Looking at the records below, state how many lines include the string "sure" and add nothing further.

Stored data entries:
──────

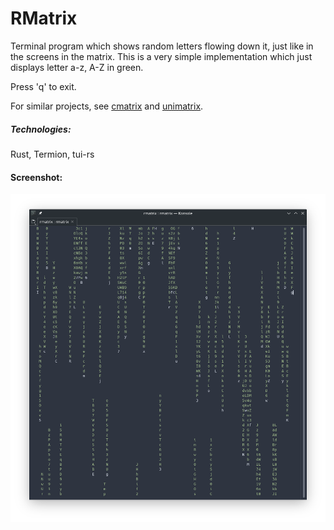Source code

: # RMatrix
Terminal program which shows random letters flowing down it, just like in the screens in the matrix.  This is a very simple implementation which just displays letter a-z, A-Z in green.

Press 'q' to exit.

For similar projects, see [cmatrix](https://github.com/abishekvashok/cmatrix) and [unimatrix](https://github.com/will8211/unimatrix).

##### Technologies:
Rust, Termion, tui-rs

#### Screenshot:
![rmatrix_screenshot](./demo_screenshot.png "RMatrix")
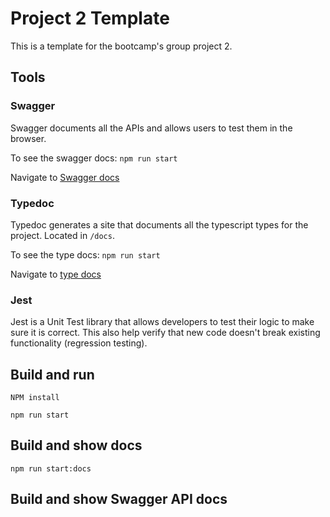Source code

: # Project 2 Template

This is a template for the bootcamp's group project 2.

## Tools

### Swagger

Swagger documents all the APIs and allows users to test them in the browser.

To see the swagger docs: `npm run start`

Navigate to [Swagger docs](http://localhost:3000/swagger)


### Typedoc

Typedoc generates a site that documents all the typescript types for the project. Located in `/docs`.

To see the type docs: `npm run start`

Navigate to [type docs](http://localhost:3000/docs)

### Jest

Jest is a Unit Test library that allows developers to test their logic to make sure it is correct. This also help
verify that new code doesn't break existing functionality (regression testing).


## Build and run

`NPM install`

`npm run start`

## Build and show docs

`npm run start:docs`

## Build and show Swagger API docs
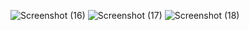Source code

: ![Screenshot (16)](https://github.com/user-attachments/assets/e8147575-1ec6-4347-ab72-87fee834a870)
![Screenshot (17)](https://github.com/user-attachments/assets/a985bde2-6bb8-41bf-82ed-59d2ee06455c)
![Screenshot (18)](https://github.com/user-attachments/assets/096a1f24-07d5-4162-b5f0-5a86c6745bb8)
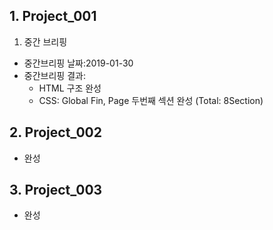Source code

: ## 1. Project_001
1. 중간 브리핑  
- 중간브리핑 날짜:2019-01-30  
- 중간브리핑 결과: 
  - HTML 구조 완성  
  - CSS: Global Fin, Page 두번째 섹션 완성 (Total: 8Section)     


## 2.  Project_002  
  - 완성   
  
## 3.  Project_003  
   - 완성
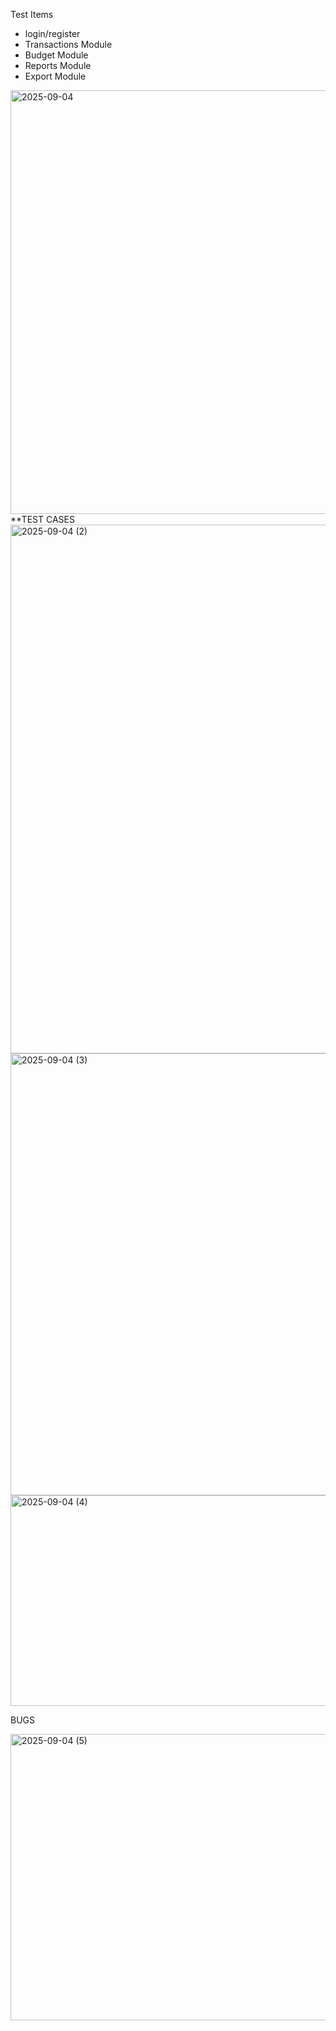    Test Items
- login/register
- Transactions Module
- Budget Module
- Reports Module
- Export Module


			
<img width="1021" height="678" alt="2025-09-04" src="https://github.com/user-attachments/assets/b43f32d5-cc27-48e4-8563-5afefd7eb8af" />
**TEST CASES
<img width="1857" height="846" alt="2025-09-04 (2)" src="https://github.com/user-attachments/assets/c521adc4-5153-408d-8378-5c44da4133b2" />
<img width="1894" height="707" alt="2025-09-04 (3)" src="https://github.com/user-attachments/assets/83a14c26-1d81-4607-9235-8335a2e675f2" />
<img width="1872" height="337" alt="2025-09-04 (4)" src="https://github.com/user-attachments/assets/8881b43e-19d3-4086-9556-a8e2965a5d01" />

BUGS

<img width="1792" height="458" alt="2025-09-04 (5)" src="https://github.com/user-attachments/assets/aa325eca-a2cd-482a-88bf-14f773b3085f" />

──────

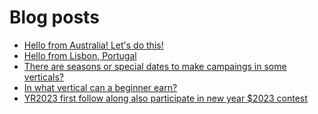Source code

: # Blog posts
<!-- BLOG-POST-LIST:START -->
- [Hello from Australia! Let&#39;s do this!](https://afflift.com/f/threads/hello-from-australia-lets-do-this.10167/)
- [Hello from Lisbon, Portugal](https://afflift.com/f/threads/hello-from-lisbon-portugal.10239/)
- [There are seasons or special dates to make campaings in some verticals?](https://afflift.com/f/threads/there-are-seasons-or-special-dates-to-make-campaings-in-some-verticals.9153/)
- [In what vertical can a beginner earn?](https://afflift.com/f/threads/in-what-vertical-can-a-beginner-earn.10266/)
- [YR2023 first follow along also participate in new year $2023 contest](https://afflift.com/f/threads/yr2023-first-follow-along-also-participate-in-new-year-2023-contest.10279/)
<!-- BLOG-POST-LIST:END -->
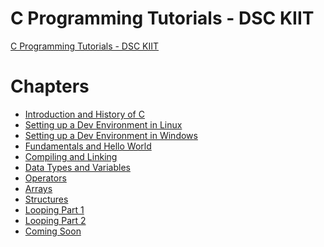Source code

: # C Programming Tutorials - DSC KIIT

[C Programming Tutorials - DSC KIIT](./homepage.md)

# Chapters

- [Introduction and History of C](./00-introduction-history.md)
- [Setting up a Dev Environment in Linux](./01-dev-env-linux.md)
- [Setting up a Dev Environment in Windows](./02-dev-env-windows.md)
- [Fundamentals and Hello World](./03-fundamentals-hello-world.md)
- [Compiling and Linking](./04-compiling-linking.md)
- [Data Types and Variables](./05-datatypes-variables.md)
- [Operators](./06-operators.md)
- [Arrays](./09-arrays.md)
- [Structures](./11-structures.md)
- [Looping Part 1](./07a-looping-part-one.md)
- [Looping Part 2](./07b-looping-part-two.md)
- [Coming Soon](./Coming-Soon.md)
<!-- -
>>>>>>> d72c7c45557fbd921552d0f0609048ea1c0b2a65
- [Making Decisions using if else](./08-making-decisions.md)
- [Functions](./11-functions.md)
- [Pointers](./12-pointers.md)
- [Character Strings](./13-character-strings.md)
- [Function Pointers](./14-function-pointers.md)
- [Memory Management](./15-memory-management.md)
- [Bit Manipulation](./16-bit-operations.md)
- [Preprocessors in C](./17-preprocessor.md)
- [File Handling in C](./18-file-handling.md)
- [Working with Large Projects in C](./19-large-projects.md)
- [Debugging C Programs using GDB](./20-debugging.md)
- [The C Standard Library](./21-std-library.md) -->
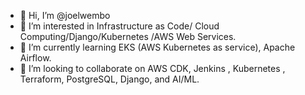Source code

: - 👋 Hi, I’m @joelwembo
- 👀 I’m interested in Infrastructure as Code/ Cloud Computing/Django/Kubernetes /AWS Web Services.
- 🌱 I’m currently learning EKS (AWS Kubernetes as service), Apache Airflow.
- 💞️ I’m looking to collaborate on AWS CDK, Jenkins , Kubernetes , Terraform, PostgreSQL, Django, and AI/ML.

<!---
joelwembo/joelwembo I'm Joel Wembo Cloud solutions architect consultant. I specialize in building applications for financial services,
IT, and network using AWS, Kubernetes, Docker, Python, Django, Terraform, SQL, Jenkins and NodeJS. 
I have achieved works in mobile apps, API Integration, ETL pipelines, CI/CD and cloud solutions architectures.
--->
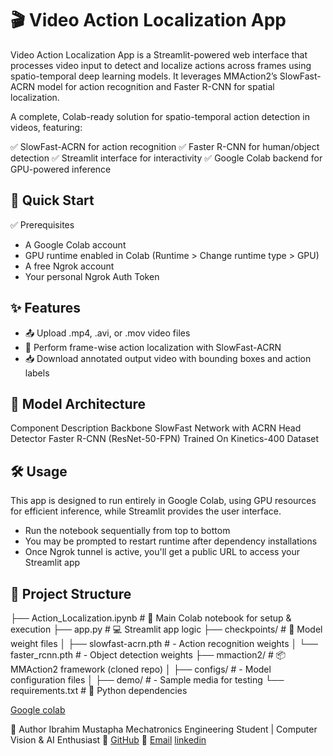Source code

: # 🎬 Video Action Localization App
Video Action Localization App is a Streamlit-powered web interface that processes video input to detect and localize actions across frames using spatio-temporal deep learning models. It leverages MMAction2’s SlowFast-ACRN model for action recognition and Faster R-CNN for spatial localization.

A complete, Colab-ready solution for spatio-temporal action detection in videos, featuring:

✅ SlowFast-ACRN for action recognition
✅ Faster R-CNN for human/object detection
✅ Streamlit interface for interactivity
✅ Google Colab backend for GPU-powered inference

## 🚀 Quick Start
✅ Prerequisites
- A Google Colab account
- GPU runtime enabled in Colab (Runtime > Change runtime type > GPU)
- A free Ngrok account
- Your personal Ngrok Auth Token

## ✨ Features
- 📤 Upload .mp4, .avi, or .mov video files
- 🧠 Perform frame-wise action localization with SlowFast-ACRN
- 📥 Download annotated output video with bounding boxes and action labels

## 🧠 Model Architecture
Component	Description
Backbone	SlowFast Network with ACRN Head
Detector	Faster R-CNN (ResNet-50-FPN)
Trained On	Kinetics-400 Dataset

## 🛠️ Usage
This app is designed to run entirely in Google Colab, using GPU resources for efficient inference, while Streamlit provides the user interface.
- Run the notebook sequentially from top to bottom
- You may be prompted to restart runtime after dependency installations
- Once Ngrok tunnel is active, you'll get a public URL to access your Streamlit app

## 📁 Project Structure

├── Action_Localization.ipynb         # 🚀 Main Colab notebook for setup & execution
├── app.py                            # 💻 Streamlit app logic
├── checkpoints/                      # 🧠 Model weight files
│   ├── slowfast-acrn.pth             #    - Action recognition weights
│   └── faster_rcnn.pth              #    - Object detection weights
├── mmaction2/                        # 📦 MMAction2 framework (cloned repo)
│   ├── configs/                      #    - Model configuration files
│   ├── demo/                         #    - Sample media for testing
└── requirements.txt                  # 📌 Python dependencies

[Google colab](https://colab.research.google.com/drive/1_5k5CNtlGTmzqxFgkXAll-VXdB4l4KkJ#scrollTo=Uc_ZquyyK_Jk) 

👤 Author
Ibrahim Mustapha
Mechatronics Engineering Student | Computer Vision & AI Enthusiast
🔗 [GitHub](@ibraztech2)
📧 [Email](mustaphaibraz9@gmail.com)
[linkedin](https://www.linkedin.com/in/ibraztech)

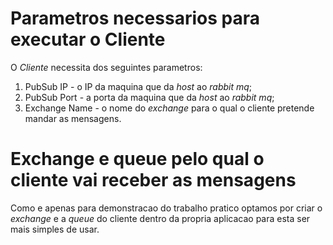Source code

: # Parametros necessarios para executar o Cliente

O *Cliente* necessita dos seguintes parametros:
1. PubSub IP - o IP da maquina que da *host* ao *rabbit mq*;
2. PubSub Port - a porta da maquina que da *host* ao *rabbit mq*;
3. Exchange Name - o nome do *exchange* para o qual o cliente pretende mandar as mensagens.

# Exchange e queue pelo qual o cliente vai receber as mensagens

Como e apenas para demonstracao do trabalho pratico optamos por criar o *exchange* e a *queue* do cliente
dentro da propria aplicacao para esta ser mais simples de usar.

──────

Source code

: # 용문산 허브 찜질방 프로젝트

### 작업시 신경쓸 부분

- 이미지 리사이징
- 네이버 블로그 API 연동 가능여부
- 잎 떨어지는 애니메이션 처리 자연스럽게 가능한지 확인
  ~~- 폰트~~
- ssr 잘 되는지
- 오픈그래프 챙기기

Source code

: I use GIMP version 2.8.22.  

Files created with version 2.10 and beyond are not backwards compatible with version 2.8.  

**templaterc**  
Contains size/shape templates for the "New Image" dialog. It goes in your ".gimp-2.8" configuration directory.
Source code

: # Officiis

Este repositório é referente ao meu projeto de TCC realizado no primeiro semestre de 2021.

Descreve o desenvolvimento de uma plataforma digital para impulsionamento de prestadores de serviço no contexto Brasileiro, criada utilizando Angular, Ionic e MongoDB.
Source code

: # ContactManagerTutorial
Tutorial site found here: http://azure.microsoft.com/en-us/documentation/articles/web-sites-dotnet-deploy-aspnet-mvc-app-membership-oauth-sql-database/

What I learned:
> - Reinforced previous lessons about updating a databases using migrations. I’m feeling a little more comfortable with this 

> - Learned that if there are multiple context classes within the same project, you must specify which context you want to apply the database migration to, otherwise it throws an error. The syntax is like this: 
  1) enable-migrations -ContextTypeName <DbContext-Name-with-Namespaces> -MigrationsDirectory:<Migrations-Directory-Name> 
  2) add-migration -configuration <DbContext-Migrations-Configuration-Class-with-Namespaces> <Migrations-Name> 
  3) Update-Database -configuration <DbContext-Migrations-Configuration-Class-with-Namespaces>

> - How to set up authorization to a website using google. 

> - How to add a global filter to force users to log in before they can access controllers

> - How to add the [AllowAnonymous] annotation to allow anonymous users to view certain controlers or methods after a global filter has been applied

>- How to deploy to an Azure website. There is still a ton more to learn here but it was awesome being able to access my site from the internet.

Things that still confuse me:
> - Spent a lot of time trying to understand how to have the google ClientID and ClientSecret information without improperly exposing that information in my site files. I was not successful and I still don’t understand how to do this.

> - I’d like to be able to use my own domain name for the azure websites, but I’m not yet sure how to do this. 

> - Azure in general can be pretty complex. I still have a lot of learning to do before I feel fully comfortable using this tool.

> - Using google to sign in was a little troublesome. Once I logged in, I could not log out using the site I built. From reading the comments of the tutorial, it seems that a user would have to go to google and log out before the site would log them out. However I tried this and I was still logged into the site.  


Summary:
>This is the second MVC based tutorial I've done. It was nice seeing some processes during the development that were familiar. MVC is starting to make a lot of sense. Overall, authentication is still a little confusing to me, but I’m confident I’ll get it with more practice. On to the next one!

──────

Solution to the exercise →
2